--- Aim of the exercise ---
Across the listing below, count the lines that mention the string "seed". Reply with the figure only.

--- Material provided ---
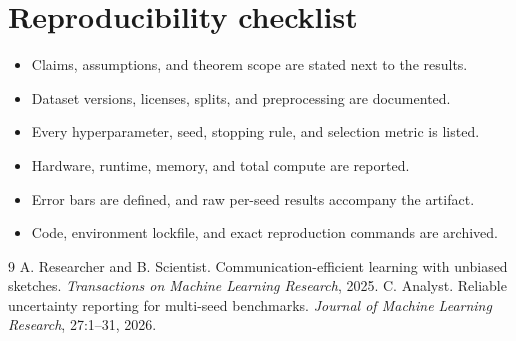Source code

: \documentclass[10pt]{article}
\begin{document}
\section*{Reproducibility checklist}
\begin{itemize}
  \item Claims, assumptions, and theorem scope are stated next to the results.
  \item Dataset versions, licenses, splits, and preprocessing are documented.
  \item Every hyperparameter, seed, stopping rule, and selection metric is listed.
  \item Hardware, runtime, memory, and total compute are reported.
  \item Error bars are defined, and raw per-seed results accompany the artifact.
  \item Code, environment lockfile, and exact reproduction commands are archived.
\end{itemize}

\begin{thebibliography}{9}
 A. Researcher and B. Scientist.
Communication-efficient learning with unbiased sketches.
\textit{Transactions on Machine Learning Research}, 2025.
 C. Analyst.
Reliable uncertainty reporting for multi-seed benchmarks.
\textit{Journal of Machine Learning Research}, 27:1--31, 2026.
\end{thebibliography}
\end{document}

--- Written solution ---
3